[[ AVAILABLE RECORDS, beginning ]]
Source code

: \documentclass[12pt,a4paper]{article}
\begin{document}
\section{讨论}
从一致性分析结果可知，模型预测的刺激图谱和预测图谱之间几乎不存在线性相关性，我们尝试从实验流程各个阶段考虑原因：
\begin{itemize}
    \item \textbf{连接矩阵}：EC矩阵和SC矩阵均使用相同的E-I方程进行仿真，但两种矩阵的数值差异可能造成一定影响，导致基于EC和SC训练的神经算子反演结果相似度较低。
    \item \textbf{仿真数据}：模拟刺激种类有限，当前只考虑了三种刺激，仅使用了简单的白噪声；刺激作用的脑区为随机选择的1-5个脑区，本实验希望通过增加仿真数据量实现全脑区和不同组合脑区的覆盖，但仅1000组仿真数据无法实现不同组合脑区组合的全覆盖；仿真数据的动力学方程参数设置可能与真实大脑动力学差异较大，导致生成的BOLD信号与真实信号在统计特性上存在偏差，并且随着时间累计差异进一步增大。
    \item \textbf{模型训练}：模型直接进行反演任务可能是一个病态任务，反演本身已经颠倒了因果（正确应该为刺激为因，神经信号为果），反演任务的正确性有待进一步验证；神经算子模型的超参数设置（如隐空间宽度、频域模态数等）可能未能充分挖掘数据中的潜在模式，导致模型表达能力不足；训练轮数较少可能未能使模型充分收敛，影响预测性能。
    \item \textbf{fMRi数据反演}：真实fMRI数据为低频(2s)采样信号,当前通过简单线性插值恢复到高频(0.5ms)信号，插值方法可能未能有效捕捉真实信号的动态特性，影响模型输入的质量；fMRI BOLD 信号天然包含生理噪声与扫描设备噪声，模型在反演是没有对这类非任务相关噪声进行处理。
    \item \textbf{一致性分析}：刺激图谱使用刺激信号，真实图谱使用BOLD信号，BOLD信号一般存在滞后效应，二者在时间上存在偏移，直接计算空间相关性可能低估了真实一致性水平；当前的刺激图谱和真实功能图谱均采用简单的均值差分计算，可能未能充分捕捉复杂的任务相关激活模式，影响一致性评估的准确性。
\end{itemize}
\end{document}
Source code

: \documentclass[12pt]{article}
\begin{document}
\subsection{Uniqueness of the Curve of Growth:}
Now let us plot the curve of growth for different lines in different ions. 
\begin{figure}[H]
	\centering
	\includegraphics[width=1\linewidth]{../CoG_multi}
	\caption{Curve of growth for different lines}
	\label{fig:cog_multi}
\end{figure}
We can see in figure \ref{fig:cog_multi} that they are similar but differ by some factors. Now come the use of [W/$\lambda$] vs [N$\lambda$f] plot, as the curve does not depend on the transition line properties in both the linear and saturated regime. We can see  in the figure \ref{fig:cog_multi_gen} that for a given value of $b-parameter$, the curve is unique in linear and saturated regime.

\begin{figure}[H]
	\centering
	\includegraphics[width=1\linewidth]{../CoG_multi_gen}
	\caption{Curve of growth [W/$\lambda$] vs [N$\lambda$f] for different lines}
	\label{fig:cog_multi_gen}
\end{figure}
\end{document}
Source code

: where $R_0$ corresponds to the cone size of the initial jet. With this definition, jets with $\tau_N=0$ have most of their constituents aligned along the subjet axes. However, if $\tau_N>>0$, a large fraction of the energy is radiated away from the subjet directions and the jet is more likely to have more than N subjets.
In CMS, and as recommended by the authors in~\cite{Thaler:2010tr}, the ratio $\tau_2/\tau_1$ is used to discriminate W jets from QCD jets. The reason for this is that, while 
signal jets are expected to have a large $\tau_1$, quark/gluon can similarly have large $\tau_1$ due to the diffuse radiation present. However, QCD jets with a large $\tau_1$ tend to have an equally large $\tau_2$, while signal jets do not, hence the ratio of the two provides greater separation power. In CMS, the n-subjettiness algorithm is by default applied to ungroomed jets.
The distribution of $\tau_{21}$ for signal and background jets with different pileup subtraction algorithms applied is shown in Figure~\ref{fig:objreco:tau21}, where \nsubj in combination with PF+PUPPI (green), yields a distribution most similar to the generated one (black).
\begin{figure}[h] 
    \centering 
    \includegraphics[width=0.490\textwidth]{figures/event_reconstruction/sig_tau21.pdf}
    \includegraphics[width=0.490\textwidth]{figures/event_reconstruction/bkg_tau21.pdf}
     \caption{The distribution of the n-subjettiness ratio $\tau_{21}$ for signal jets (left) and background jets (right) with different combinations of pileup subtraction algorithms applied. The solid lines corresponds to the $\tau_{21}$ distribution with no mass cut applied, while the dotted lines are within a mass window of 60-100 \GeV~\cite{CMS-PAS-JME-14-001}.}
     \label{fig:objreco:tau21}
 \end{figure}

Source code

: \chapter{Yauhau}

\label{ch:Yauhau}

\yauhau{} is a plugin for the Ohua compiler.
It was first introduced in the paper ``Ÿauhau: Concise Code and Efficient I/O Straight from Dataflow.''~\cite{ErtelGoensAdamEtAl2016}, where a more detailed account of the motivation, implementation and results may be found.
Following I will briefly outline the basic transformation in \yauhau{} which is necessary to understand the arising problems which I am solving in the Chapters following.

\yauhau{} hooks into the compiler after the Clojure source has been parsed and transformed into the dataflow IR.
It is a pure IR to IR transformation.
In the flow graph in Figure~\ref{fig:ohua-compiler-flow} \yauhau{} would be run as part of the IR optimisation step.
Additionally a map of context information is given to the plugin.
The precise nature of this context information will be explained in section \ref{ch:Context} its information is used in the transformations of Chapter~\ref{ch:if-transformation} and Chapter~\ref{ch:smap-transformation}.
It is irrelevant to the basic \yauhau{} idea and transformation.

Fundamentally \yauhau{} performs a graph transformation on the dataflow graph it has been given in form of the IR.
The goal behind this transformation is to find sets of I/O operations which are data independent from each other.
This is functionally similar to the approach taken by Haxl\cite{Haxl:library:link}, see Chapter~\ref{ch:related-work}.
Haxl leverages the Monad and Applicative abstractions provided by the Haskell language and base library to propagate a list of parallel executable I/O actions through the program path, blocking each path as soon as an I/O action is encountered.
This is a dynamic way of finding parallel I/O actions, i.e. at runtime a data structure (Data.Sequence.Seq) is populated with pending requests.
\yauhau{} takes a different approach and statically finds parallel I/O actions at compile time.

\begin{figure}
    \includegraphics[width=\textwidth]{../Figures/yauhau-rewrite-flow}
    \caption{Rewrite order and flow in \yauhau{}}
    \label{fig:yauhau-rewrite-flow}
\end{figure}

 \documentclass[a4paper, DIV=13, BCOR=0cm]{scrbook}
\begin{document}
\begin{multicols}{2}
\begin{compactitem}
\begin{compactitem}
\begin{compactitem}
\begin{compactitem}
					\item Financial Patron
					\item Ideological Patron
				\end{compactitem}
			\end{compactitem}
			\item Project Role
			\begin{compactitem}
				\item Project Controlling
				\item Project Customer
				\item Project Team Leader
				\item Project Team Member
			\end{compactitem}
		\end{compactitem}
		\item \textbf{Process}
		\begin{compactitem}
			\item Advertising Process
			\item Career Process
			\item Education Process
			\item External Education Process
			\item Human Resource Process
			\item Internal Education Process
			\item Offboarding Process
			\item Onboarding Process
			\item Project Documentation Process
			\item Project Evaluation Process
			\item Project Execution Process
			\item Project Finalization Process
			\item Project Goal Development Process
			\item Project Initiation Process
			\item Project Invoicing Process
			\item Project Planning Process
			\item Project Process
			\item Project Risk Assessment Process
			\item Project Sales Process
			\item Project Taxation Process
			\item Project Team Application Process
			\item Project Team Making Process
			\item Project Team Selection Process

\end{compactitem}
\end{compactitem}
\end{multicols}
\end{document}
[[ AVAILABLE RECORDS, end ]]
Search the entries for the word "approach". Copy each line where it appears.

This is functionally similar to the approach taken by Haxl\cite{Haxl:library:link}, see Chapter~\ref{ch:related-work}.
\yauhau{} takes a different approach and statically finds parallel I/O actions at compile time.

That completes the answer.